In any case, I do not exclude the possibility that there are other such evaluative properties and corresponding emotional reactions for which no corresponding, more determinate NEPs can be found. How many such SEPs there are in fact, and whether they are more rampant when we move closer to the aesthetic and/or gustatory realms of evaluation must be left to the piecemeal analysis of the relevant normative practices. However, even if there are more such SEPs (for which no more determinate NEPs can be made out), the indeterminacy thesis would pose a serious challenge to sentimentalism if indeed there are sufficient number of NEPs playing a central role in normative ethics (and aesthetics), which is the case as I argue above.
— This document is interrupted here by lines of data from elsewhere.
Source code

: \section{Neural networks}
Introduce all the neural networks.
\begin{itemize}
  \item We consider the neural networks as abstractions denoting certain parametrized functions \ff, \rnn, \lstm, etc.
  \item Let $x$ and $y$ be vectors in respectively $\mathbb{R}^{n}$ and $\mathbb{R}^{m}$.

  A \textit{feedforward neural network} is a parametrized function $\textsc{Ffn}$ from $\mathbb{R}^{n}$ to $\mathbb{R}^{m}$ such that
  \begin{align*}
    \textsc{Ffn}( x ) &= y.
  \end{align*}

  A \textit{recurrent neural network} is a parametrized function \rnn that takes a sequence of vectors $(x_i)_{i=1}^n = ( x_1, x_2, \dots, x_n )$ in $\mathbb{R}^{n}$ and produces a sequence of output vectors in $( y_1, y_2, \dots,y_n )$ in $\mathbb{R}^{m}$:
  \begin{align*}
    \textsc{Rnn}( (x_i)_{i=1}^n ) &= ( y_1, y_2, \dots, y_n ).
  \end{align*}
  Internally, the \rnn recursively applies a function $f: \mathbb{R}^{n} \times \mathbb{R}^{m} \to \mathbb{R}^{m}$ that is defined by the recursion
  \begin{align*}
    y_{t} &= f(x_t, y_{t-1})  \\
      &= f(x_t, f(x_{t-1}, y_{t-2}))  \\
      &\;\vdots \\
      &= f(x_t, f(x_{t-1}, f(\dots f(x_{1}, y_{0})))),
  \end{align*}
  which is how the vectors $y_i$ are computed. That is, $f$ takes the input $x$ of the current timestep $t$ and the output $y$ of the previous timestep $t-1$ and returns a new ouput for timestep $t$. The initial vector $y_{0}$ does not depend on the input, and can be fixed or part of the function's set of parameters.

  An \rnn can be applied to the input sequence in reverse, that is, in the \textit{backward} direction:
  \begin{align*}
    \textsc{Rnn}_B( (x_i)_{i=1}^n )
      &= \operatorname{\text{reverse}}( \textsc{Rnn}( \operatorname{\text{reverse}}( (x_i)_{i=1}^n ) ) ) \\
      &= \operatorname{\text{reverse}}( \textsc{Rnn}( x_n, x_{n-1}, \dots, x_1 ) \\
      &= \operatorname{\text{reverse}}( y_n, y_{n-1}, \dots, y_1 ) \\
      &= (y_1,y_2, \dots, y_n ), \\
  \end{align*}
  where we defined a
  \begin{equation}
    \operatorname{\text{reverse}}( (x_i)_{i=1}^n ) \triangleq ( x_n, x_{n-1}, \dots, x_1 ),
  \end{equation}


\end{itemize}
It bears repeating that none of this should be taken to entail that the evaluative properties picked out by emotions would be wholly undefinable or completely useless,Footnote 29 but it does imply that the generality and lack of precision of the concepts of such properties significantly restrict the importance of these properties in our evaluative practices. Most importantly, this finding casts doubt on the central ambition of the sentimentalist program, which is to provide emotion-based definitions of the key evaluative and moral properties in our everyday normative practices. No doubt the evaluative properties picked out by our emotions can adequately serve some of our theoretical and practical purposes. In some cases, all that matters is whether an action is resentment-worthySEP or an object fearsomeSEP, and we do not care whether the action is blameworthyNEP or the object dangerousNEP. However, it seems to follow from the indeterminacy thesis that when we want to rely on more precise evaluative properties, we cannot invoke our emotions and have to rely on non-affective criteria.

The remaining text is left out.